I've spent a bit of time with NeoBards Entertainment's Silent Hill F over the last few weeks, mainly out of curiosity for Konami's strategy in reviving the critically acclaimed horror series. I've spent my career observing the Tokyo-based publisher from a distance, having not extensively played the Metal Gear Solid, Castlevania, or Silent Hill franchises.
What's made me curious about this revival effort (first announced in 2023) was its strategy to farm out development to multiple game studios without a unifying visual identity. The remake of Silent Hill 2 was able to ride on the bloody coattails of the original's iconic monsters—but you couldn't tell Silent Hill f is from the same series at first glance.
But maybe that lack of "iconic" creatures is a boon, not a bane, for Silent Hill f—and it tells us something about the process of reviving and nurturing game franchises.
Why aren't any of Silent Hill f's monsters 'iconic?'
Beauty is in the eye of the beholder but scanning the internet, I don't see any signs the Japanese folklore-inspired monsters of Silent Hill f have made as big an impact as their predecessors.
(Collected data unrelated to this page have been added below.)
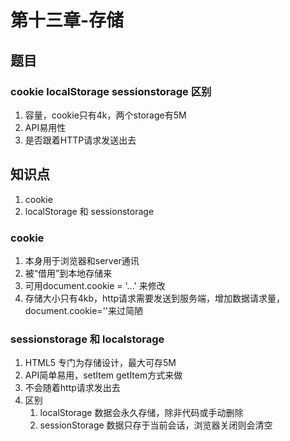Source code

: # 第十三章-存储
## 题目
### cookie localStorage sessionstorage 区别
1. 容量，cookie只有4k，两个storage有5M
2. API易用性
3. 是否跟着HTTP请求发送出去


## 知识点
1. cookie
2. localStorage 和 sessionstorage

### cookie
1. 本身用于浏览器和server通讯
2. 被“借用”到本地存储来
3. 可用document.cookie = '...' 来修改
4. 存储大小只有4kb，http请求需要发送到服务端，增加数据请求量，document.cookie=''来过简陋
### sessionstorage 和 localstorage
1. HTML5 专门为存储设计，最大可存5M
2. API简单易用，setItem getItem方式来做
3. 不会随着http请求发出去
4. 区别
    1. localStorage 数据会永久存储，除非代码或手动删除
    2. sessionStorage 数据只存于当前会话，浏览器关闭则会清空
I'd chalk this up to one key factor: the wide availability of high-quality 3D visuals.
The creature's designs are still strong, and means NeoBard's vision of rural Japense horror resonated with players without any gimmicky creatures shoehorned in. The scarecrow-like Ayakakashi's stuttering movement plays excellently in the game's open areas and the "Spawning Monster," a beast with dozens of pregnant bellies, spews out enemies in a not-so-subtle manifestation of the protagonist's dread over a forced marriage.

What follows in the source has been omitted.